Workers began dismantling the building Monday after completing phase one of its demolition last month by removing asbestos and other hazardous materials. The leveling process has left a large hole at the top of the building.
A fire ignited in the top floor of Morrill Hall last month, with no reported injuries. The case underwent investigation, only to be closed a few days later with the cause of the fire listed as unknown. However, the incident did not derail demolition, MSU police Sgt. Florene McGlothian-Taylor said in a previous interview.
The decision to tear down the building came from the MSU Board of Trustees in 2010, when after further inspection, the wooden framing was found to be unsafe. With much of the framing rotten through, there no longer is an inner structure to replace, which would have made for costly repairs.

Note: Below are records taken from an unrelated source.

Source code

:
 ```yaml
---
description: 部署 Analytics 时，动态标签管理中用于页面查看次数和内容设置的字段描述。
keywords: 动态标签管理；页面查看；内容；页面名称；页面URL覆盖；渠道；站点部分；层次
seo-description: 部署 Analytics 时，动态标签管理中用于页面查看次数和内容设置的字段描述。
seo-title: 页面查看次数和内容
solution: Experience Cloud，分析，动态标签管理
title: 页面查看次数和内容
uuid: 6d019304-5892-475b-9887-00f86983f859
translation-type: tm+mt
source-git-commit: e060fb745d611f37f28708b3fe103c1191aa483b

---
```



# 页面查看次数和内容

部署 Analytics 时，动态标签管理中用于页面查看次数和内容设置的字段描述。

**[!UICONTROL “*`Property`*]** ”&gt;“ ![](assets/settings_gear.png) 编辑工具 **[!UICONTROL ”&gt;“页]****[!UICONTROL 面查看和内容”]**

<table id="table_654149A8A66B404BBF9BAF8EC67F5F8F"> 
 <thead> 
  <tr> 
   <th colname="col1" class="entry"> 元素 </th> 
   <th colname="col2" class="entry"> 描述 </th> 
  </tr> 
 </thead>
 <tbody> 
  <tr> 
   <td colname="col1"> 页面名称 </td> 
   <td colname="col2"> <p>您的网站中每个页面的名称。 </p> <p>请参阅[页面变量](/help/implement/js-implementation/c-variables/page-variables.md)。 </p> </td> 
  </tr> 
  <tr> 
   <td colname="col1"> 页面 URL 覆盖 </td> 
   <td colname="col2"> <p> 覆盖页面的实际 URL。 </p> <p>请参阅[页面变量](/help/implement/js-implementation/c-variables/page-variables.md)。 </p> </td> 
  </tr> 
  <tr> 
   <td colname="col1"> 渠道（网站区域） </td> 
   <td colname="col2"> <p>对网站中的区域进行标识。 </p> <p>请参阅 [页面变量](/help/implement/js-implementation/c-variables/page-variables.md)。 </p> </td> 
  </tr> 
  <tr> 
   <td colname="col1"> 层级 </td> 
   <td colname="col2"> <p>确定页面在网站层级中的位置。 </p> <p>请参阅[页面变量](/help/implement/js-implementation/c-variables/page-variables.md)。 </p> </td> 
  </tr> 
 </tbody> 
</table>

History professor David Bailey, whose office remained in the building for more than 30 years, said the deterioration might have happened due to lack of funding when Morrill Hall, formerly known as the Women’s Building, was built in 1899.
“In a way, MSU never, until recently, had the funds to build buildings properly,” Bailey said. “It looked like it was sturdier than it turned out to be. It turned out to be an icon of its era, when MSU at that point was barely scraping money together to put buildings up.”
All offices, including Bailey’s, were removed from the building by December 2012. Despite its decline, he said Morrill Hall provided its own set of comfort.
“It’s sort of nasty and grim, but it’s very familiar and in its own way … it’s kind of wonderful,” he said.
MSU’s Office of Facilities Planning and Space Management, along with Infrastructure Planning and Facilities, could not be reached for comment.
Morrill Hall will be completely demolished by July, when reconstruction efforts will begin. The cleared area will be made into a park with green space, which will incorporate pieces of the building itself.
The $1 million project is slated to be complete by September.